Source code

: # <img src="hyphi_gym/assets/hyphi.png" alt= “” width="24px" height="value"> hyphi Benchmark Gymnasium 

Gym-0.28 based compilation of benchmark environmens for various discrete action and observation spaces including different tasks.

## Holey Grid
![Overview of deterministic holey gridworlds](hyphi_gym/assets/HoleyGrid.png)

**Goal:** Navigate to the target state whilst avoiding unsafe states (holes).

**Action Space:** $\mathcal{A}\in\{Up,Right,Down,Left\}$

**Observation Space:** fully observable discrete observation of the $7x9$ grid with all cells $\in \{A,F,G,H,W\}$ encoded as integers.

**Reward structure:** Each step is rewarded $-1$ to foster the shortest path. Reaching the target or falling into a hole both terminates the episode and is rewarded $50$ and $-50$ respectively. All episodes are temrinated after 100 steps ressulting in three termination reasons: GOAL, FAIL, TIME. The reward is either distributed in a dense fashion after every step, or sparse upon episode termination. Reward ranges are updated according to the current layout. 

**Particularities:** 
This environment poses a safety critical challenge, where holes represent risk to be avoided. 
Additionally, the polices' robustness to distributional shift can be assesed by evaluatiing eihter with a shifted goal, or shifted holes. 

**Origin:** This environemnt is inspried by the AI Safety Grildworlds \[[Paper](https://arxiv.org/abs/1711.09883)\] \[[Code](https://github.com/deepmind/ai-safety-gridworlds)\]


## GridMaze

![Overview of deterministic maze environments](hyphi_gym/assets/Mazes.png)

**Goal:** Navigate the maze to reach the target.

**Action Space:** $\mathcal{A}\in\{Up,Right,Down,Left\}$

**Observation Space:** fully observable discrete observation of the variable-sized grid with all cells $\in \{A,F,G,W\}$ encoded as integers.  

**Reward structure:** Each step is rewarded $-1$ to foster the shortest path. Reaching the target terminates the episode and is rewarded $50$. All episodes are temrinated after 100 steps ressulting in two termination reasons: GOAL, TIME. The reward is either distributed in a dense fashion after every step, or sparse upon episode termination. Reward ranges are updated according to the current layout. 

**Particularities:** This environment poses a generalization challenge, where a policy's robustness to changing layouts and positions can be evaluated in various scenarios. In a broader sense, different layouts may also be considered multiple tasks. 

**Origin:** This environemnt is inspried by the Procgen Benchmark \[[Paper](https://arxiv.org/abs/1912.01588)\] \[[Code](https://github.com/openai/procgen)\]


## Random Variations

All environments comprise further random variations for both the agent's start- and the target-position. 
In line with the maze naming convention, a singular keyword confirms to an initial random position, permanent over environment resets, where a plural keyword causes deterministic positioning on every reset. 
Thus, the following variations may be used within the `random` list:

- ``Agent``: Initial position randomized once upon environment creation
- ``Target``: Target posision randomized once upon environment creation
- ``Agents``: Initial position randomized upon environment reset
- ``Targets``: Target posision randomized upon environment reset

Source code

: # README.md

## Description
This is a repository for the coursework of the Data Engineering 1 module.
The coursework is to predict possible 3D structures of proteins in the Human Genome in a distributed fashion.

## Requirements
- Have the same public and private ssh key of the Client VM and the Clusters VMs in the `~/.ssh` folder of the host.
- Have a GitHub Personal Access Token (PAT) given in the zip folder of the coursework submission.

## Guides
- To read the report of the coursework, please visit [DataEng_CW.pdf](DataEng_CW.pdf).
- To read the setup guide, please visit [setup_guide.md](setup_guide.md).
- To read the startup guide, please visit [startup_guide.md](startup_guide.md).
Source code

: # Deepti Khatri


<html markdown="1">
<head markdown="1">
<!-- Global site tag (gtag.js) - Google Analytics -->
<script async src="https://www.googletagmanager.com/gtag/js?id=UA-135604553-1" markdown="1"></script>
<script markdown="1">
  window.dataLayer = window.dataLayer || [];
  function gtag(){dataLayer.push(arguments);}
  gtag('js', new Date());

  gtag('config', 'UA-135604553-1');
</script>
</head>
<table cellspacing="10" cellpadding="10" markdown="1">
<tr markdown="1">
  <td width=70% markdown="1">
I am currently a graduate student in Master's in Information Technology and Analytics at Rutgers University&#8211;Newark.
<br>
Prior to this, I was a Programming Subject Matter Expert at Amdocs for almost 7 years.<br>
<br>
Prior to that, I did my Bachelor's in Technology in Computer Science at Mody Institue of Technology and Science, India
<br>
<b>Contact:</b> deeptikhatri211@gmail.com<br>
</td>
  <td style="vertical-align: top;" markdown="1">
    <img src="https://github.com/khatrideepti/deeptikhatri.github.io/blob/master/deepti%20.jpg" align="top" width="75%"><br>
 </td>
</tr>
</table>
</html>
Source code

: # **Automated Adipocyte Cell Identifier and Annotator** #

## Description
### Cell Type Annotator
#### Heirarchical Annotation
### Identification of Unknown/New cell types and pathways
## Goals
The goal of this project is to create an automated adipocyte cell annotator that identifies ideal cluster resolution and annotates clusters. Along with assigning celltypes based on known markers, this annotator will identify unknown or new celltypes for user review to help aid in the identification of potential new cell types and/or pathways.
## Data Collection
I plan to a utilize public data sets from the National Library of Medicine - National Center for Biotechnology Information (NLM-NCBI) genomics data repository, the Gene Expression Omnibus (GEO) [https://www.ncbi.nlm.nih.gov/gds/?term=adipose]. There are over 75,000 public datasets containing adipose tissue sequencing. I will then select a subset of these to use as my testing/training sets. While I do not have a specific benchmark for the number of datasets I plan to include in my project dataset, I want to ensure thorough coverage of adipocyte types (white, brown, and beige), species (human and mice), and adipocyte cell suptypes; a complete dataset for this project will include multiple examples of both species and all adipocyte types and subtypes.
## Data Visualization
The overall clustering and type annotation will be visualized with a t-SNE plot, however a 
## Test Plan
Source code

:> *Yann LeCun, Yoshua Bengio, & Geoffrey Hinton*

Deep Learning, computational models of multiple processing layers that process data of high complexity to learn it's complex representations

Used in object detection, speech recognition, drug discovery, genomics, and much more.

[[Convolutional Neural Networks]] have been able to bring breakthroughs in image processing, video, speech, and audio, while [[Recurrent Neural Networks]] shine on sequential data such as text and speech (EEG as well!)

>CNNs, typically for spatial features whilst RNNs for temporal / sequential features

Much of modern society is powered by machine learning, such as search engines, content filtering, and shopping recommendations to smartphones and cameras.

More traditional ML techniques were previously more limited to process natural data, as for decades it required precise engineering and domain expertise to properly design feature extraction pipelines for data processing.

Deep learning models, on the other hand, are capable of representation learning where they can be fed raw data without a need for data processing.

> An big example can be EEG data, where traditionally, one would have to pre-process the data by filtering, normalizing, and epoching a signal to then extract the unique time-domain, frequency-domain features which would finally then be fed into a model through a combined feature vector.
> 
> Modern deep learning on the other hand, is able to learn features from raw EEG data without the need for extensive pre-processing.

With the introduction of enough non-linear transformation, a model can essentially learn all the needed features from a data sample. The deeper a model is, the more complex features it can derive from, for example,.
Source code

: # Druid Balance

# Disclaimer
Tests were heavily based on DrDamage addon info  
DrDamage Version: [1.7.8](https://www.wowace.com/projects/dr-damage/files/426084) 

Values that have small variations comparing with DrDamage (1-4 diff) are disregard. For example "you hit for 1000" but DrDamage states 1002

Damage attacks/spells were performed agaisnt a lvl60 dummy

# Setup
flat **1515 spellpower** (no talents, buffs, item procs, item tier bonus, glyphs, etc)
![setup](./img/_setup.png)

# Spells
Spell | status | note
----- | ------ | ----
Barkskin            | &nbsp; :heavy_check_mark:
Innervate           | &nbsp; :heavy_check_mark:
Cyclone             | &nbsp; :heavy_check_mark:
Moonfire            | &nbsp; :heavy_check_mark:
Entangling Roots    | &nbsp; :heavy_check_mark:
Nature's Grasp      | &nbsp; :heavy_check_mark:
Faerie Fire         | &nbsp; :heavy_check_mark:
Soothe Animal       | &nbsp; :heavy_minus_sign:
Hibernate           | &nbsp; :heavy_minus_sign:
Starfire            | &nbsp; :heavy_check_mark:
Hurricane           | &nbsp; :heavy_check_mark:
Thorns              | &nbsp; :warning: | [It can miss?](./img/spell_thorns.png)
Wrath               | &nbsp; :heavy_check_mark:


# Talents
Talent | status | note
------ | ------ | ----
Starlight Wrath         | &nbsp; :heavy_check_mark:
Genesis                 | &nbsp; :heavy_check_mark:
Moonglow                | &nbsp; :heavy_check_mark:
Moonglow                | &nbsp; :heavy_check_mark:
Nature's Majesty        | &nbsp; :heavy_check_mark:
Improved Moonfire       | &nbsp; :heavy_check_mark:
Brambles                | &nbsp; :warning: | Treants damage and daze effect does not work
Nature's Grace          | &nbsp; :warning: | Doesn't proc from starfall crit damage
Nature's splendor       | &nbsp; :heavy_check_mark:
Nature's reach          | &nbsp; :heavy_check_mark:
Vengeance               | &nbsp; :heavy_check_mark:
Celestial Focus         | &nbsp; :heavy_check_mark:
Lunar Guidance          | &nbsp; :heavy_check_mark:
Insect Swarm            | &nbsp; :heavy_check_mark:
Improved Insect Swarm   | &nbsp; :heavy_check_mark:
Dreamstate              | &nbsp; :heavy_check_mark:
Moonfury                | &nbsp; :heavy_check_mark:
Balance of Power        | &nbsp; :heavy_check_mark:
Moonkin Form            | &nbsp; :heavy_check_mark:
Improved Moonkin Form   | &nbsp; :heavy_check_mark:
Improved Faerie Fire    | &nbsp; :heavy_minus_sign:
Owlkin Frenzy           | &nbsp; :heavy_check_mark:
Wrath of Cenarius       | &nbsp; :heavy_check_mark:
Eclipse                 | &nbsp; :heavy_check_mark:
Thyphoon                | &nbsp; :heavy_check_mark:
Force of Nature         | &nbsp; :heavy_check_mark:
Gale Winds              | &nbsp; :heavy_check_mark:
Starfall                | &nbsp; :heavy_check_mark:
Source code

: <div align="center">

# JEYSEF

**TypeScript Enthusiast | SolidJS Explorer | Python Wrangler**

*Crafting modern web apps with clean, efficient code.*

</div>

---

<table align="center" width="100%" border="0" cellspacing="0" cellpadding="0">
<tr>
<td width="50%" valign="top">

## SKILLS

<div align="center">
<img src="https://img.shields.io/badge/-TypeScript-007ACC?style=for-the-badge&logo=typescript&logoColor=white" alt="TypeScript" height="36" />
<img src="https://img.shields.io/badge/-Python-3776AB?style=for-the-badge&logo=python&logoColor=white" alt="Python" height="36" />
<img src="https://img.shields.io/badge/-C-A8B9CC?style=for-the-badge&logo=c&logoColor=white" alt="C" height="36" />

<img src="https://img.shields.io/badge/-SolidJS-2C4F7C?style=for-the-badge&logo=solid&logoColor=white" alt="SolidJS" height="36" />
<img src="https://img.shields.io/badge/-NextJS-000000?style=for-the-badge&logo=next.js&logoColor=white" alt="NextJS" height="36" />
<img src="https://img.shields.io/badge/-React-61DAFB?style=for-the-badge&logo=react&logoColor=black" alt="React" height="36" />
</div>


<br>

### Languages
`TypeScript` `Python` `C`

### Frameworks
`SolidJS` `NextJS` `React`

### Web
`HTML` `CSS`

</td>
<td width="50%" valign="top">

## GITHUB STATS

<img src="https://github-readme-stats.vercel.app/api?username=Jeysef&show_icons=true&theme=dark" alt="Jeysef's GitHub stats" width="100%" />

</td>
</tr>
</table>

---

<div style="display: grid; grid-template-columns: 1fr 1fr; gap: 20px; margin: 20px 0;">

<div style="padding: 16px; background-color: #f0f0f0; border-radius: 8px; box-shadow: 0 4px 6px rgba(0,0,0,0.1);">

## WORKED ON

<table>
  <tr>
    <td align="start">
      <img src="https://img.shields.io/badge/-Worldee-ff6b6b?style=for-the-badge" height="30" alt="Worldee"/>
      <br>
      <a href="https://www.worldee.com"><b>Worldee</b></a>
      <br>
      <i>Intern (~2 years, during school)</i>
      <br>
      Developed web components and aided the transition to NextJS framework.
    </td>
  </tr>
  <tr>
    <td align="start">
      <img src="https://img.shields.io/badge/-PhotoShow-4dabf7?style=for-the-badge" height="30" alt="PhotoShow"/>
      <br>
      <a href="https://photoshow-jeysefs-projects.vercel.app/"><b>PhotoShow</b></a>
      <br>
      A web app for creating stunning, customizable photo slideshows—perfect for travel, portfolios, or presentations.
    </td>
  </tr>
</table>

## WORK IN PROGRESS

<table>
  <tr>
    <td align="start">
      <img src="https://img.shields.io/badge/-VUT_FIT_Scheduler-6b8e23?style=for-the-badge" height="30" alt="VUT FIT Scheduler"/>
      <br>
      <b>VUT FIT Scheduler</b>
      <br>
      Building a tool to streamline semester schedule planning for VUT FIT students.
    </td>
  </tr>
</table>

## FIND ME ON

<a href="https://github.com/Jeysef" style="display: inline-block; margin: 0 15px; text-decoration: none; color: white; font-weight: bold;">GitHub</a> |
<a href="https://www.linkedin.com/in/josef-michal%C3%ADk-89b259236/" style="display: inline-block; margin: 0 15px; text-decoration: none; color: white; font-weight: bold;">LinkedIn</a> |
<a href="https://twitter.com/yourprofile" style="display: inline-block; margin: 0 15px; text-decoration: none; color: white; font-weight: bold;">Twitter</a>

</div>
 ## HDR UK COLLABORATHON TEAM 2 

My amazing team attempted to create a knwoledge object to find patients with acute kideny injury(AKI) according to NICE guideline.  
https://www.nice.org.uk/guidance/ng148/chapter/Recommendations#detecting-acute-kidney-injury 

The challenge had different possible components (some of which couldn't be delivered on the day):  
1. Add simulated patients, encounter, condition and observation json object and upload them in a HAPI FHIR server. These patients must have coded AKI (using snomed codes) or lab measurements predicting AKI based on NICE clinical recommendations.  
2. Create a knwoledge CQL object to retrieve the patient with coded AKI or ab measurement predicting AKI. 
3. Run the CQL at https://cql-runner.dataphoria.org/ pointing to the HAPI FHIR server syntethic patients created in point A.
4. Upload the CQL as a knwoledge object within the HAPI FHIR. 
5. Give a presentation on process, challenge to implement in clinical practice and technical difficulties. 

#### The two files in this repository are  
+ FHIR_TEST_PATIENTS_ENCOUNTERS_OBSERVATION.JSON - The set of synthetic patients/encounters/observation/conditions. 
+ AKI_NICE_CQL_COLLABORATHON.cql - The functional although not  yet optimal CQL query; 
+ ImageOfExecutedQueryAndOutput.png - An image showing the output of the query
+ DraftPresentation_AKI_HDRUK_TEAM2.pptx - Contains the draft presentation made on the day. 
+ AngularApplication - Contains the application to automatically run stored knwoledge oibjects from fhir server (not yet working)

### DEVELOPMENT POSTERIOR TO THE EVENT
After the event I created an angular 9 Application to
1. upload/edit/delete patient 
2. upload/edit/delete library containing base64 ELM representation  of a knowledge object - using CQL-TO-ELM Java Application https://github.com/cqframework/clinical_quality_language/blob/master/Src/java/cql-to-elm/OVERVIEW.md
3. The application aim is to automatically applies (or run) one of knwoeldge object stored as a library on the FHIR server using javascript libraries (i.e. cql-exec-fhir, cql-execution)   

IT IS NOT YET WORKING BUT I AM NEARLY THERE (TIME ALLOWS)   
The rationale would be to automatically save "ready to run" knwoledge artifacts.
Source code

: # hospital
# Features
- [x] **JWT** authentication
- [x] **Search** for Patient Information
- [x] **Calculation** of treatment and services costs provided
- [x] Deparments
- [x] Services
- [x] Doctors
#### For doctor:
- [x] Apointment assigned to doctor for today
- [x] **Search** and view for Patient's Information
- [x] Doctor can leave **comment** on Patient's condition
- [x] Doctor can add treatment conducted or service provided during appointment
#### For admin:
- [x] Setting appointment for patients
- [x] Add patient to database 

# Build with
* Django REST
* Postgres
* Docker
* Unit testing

□ □ □ □

> _PROBLEM DETAILS_
In the listing above, find each line with the word "Balance" and return it.

> _SOLUTION TO THIS TASK_
: # Druid Balance
Balance of Power        | &nbsp; :heavy_check_mark:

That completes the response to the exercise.